Every month Amazon puts out a list of Best Books of the Month, and every month, I troll that list and select a few that I’ll add to my reading list. The list this month has a couple of debut novels, novels from best-selling authors, science fiction – weird apocalypse, sequels non-fiction novels on hereditary traits and the “new” advertising industry, and a memoir.
From Amazon’s Best Books of the Month (June 2018), these are the ones that caught my eye …
The Book of M, Peng Shepard
One afternoon at an outdoor market in India, a man’s shadow disappears – an occurrence science cannot explain. He is only the first. The phenomenon spreads like a plague, and while those afflicted gain a strange new power, it comes at a horrible price: the loss of all their memories.
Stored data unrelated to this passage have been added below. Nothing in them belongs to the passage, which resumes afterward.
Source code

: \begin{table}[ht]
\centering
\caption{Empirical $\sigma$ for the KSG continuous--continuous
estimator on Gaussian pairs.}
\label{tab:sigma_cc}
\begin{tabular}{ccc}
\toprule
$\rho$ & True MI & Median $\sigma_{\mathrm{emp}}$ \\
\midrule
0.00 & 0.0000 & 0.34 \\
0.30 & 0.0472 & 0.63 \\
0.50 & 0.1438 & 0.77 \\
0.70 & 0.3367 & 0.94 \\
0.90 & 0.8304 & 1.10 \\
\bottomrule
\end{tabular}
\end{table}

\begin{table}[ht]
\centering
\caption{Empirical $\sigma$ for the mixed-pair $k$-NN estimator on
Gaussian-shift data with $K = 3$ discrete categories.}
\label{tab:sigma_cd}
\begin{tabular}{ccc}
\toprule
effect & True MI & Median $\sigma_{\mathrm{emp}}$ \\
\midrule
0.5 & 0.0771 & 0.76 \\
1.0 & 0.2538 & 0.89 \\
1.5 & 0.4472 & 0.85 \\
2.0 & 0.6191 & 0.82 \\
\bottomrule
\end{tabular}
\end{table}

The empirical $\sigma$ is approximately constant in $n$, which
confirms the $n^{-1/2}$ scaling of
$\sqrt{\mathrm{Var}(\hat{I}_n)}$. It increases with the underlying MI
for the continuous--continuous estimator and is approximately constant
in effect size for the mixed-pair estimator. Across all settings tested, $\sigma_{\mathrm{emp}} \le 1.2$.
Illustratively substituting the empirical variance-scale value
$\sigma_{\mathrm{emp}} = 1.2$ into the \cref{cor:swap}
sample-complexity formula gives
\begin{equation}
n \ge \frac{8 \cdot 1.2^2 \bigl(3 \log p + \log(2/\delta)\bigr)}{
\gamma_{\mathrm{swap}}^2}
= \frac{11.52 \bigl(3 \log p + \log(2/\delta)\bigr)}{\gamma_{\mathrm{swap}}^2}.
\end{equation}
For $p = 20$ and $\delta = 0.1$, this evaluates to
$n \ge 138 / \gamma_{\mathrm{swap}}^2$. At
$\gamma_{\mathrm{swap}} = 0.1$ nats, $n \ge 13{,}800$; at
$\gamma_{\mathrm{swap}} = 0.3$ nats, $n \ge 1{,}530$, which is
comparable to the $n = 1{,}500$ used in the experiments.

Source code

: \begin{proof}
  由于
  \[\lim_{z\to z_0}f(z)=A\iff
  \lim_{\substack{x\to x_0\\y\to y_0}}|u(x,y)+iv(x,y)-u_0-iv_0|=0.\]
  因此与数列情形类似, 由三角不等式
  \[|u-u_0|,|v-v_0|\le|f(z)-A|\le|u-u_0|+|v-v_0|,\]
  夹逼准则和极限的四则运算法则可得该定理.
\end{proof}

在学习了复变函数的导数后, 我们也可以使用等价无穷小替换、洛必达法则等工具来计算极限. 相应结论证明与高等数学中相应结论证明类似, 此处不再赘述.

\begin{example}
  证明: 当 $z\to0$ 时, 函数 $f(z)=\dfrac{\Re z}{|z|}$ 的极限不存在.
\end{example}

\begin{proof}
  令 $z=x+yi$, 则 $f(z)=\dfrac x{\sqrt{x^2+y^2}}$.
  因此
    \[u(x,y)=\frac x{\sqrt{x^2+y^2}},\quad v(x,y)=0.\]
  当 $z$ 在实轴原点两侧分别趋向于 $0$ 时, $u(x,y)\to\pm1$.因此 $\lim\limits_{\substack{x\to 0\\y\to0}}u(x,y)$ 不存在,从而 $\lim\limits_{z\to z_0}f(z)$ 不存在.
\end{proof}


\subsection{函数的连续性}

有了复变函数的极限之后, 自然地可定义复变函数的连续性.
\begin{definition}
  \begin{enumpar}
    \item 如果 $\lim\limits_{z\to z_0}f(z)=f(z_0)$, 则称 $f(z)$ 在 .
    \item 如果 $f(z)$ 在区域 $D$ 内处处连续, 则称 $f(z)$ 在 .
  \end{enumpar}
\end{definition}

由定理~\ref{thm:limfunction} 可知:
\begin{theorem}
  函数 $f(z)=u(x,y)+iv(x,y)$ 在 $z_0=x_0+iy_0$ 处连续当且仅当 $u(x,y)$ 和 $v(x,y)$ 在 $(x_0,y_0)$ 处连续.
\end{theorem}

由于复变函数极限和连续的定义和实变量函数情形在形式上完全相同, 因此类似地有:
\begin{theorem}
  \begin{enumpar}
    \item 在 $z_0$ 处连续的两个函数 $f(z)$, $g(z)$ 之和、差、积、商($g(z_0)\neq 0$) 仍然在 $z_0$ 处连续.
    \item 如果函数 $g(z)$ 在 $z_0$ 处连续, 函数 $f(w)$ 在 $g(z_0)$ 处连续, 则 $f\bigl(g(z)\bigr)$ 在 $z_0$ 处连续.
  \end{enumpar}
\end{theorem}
I have a thing with weird apocalypse – like killer plants in Tryptch, common drugs in Feed – and losing your shadow in this book … I’d say that qualifies.
Calypso, David Sedaris. When he buys a beach house on the Carolina coast, Sedaris envisions long, relaxing vacations spent playing board games and lounging in the sun with those he loves most. And life at the Sea Section, as he names the vacation home, is exactly as idyllic as he imagined, except for one tiny, vexing realization: it’s impossible to take a vacation from yourself. [Buy Calypso @ Amazon]
There There, Tommy Orange. This is the story of twelve characters, each of whom have private reasons for traveling to the Big Oakland Powwow. Jacquie Red Feather is newly sober and trying to make it back to the family she left behind in shame. Dene Oxendene is pulling his life back together after his uncle’s death and has come to work at the powwow to honor his uncle’s memory. Opal Viola Victoria Bear Shield has come to watch her nephew Orvil, who has taught himself traditional Indian dance through YouTube videos and has come to the powwow to dance in public for the very first time. There will be glorious communion, and a spectacle of sacred tradition and pageantry. And there will be sacrifice, and heroism, and unspeakable loss. [Buy There There, Tommy Orange @ Amazon]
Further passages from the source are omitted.